Corporate Pensions Showed Improvement in ’17, Studies Say

By John Iekel • April 30, 2018 • 0 Comments
Private-sector defined benefit plans made “significant” funding improvements in 2017, say recent studies. But the good news doesn’t stop there.

Milliman, in its 2018 Corporate Pension Funding Study, bases its findings on an analysis of the financial disclosures of the 100 largest corporate DB plan sponsors. Overall, Milliman says, the funded ratio for those plans rose from 81.1% on New Year’s Eve of 2016 to 86% one year later. The investment firm Cambridge Associates also called the improvement in funded status for many U.S. pension plans “significant” and attributed the change to “strong equity returns, rising interest rates, and large plan sponsor contributions.”

Good News

And the improvement in their funded ratios was not the only good news in 2017, Milliman says:

Corporate DB Statistics, 2017 vs. 2016

Statistic            2016           2017            Change,
          2016 to 2017
Funding Deficit

          $324 billion           $252 billion             -$72 billion
Corporate
Contributions to Plan

            $42.6 billion             $62 billion             +$19.4 billion
Corporate DB Plan
Assets

       $1.488 trillion        $1.55 trillion             +$62 billion

Investment Returns              --           $175 billion             $83 billion 
            higher than
            expectations

 Pension Expenses             $31.1 billion             $19.7 billion             -$11.4 billion


Pension Risk Transfer

Milliman says that pension settlements and pension risk transfers (PRTs) “matured” in 2017, and that there was “apparent overall acceptance by the participants and the financial markets” of them. It says that it is unaware of any “significant litigation by participant plaintiffs” claiming harm when an employer pursued a PRT. And it reports broadening in the number of “high quality” insurance companies chosen to pay the pension claims associated with plans involved in a PRT.

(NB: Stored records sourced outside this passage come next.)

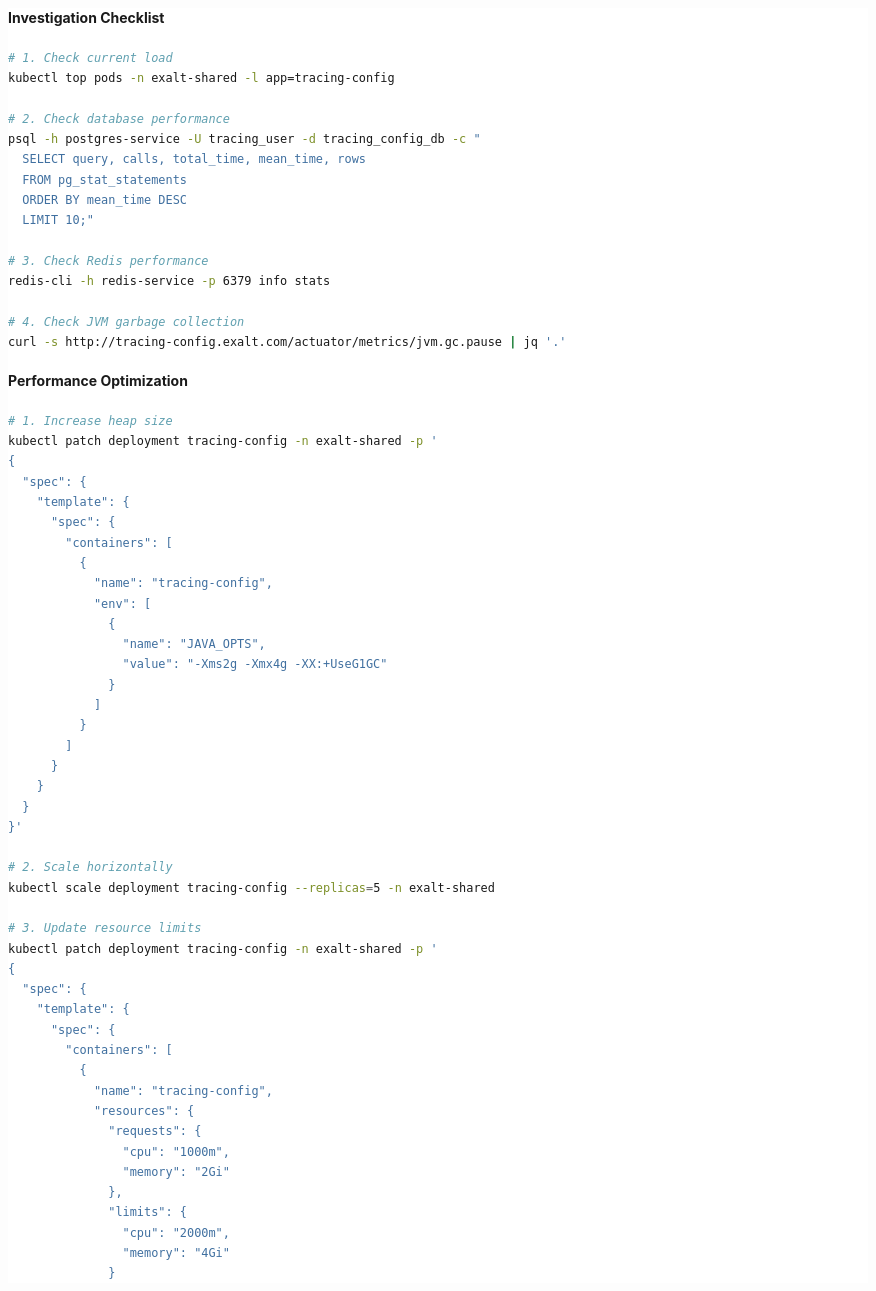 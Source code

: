 #### Investigation Checklist
```bash
# 1. Check current load
kubectl top pods -n exalt-shared -l app=tracing-config

# 2. Check database performance
psql -h postgres-service -U tracing_user -d tracing_config_db -c "
  SELECT query, calls, total_time, mean_time, rows
  FROM pg_stat_statements 
  ORDER BY mean_time DESC 
  LIMIT 10;"

# 3. Check Redis performance
redis-cli -h redis-service -p 6379 info stats

# 4. Check JVM garbage collection
curl -s http://tracing-config.exalt.com/actuator/metrics/jvm.gc.pause | jq '.'
```

#### Performance Optimization
```bash
# 1. Increase heap size
kubectl patch deployment tracing-config -n exalt-shared -p '
{
  "spec": {
    "template": {
      "spec": {
        "containers": [
          {
            "name": "tracing-config",
            "env": [
              {
                "name": "JAVA_OPTS",
                "value": "-Xms2g -Xmx4g -XX:+UseG1GC"
              }
            ]
          }
        ]
      }
    }
  }
}'

# 2. Scale horizontally
kubectl scale deployment tracing-config --replicas=5 -n exalt-shared

# 3. Update resource limits
kubectl patch deployment tracing-config -n exalt-shared -p '
{
  "spec": {
    "template": {
      "spec": {
        "containers": [
          {
            "name": "tracing-config",
            "resources": {
              "requests": {
                "cpu": "1000m",
                "memory": "2Gi"
              },
              "limits": {
                "cpu": "2000m",
                "memory": "4Gi"
              }
```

A side effect of PRTs, Milliman noted, is that the Pension Benefit Guaranty Corporation (PBGC) will collect less in premiums. Still, it reported a 91% funded ratio for the plans that terminated in 2017 and for which the PBGC served as receiving custodian, and that the PBGC took in more in premiums in 2017 than it paid in pension claims. The amount by which premiums exceeded claims exceeded $1 billion for the first time, the study said.

Clouds on the Horizon

There are some clouds on the otherwise sunny horizon, say Milliman and Cambridge Associates.

Projected Benefit Obligations. Milliman says that the projected benefit obligation for the plans it studied rose $82 billion from $1.718 trillion at the end of 2016 to “an all-time high” of $1.8 trillion at the end of 2017. It attributed this increase to a decline in the discount rate to 3.6%, 37 basis points below the 3.97% rate of 2016.

Milliman added that the increase in the projected obligations exceeded the plans’ collective assets by $20 billion. Milliman did extend a ray of hope, however, saying that investment returns helped to make up that gap.

Addressing Liabilities. For its part, Cambridge Associates warns that U.S. DB plans could negate the progress they’ve made in improving their funded status if they fail to “effectively and thoughtfully” hedge their liabilities. “The gains — amounting to billions of dollars — could be squandered” absent adjustments to make plan assets less volatile relative to liabilities due to changes in the liability discount rate.